Появился Уколов, по лицу которого было видно, что он немного отошел от обиды.
– У меня к вам будет просьба, лейтенант, – сказал я. – Свяжитесь, пожалуйста, с администрацией пансионата и выясните абсолютно точно, кто из отдыхающих проживал 28 сентября в этих трех номерах – один на втором и два на третьем… Фамилии, адреса и тому подобное…
– Хорошо, – на удивление легко согласился лейтенант. – А почему именно в этих трех?
– Потому что напротив этих трех комнат деревья образуют просвет и с балконов достаточно хорошо просматривается вся автостоянка вместе с мангалом…
Глава 13
В прокуратуре на стуле перед моим кабинетом сидел Плахотин. Он увидел меня, вскочил, выдвинул вперед свой нос-кормило, и вид у него стал трусливо-независимый, как у киплинговского кота, который ходил сам по себе.
– Вот, товарищ следователь, дожидаюсь вас уже минут сорок, – сообщил он с тайным укором. – А работа не стоит, не ждет, мать-кормилица. Мне ведь, как признанному передовику, с Доски почета не слазящему, другим, с меньшим сознанием, пример надо оказывать… Чтоб знали, на кого равняться…
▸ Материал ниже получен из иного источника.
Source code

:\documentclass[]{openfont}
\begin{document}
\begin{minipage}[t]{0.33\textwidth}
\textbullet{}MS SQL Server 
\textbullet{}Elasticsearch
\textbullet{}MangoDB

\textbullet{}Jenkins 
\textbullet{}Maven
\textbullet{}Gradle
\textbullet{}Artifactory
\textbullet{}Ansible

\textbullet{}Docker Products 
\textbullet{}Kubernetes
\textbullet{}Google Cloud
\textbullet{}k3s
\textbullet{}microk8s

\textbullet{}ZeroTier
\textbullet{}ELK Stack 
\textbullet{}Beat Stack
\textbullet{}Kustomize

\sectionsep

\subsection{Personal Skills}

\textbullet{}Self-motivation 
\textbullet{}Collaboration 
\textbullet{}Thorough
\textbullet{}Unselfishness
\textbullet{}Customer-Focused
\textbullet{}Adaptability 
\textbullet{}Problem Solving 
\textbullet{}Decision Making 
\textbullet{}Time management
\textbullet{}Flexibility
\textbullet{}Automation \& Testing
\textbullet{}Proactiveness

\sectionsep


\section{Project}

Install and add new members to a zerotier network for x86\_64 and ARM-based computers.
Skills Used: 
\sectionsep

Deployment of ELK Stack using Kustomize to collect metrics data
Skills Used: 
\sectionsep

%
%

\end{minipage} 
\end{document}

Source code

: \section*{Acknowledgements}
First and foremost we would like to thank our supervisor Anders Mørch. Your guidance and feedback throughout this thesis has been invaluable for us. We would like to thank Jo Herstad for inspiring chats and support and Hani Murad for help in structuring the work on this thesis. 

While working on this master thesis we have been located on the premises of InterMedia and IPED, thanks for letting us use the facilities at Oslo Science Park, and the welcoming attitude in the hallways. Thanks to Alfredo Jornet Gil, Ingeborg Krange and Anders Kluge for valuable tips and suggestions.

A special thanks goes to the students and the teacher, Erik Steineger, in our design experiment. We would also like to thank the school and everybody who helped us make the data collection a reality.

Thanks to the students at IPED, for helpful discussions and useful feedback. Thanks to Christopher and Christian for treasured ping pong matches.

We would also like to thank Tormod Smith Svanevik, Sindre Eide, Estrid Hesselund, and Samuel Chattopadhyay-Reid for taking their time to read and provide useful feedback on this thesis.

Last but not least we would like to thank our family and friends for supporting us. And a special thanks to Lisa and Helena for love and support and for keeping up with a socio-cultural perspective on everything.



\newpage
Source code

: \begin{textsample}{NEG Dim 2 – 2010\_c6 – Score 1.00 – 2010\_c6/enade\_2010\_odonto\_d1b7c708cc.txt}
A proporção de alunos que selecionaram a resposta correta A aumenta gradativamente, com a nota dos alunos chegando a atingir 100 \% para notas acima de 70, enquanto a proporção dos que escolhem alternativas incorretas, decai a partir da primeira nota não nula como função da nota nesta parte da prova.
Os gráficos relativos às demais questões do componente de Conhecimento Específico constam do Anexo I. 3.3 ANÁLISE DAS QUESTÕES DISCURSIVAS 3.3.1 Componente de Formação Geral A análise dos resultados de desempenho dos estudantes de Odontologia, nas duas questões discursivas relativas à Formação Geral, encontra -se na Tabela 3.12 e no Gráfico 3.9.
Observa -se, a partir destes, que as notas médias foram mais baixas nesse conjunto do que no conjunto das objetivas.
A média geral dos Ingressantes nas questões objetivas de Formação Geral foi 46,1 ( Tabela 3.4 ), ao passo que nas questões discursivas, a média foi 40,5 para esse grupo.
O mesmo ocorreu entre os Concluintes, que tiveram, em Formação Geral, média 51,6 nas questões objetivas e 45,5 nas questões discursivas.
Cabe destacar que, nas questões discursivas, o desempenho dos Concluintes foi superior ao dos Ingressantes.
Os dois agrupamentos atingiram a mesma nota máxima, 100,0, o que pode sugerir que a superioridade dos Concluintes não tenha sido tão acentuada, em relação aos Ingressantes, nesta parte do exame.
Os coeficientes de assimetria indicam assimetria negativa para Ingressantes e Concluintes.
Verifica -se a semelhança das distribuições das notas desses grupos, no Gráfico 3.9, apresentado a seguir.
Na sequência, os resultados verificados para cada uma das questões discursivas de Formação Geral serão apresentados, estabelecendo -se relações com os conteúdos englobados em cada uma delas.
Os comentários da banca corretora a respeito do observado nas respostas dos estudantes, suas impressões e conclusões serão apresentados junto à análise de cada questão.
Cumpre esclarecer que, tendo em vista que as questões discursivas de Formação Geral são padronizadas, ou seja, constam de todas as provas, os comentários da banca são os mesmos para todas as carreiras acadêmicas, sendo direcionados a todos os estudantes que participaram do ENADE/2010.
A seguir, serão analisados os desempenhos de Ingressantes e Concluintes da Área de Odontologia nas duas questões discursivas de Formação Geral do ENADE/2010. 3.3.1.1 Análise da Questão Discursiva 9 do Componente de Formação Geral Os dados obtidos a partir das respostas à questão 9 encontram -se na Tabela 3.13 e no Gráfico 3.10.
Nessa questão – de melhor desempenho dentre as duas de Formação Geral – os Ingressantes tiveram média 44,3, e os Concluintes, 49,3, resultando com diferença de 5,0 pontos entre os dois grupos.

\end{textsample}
– Хорошо, Плахотин, впредь буду равняться на вас, – успокоил я его. – Я и не упомню, когда меня на почетную доску вешали. Вы принесли заключение медэкспертизы?
Он протянул мне заклеенный конверт, удрученно помотал своим хоботом:
– Елки-палки, сколько мороки из-за пустяковой вмятины…
Мы вошли в кабинет, и я, не присаживаясь, разорвал конверт, вынул бланк и быстро пробежал его глазами.
– Вмятина-то у вас не на крыле и не на двери, а на боку и на спине, – заметил я ему. – Вот видите, что эксперт пишет: «…повреждения в области седьмого – двенадцатого ребер нанесены тяжелым тупым предметом…» А про тыкву ничего не пишет эксперт. Так каким же вас тяжелым предметом лупили по ребрам? Дубиной? Ногами?
– Товарищ следователь, я же вам говорил!.. Совестью клянусь, честью… – взвился на дыбки Плахотин.
– О-одну минутку! – остановил я этот гейзер чистосердечия. – Я вас, Плахотин, уже предупреждал об ответственности свидетеля за дачу ложных показаний. Дальнейшее наше знакомство все более убеждает, что вы один из тех свидетелей, которые сами достойны обвинения. Вы рассказываете мне что угодно, кроме правды…
– Товарищ следователь, да я вам готов показать все, что вы скажете! – И Плахотин дернул на груди рубаху, изображая крайнюю степень морального страдания.
– Вот-вот! Вы мне готовы рассказать все – о сожжении Москвы Наполеоном, о сговоре в корчме на литовской границе, только бы не вспоминать о драке со Степановым на автоплощадке…
– Честное шоферское! Не был я ни в какой корчме!.. – Предположив, что я сбился со следа и вместо шашлычной попал в неведомую корчму на границе с Литвой, Плахотин ощутил прилив новых сил. – Что вы клепаете на меня, товарищ следователь? Проверьте где хотите, не был я там! И про пожар ничего не знаю…
– В корчме были не вы, а Гришка Отрепьев, и про пожар в Москве я упомянул для примера, – успокоил я его. – Но мне нужно, чтобы вы честно рассказали, что произошло ночью 28 сентября в дорожной шашлычной. Вы это готовы сделать?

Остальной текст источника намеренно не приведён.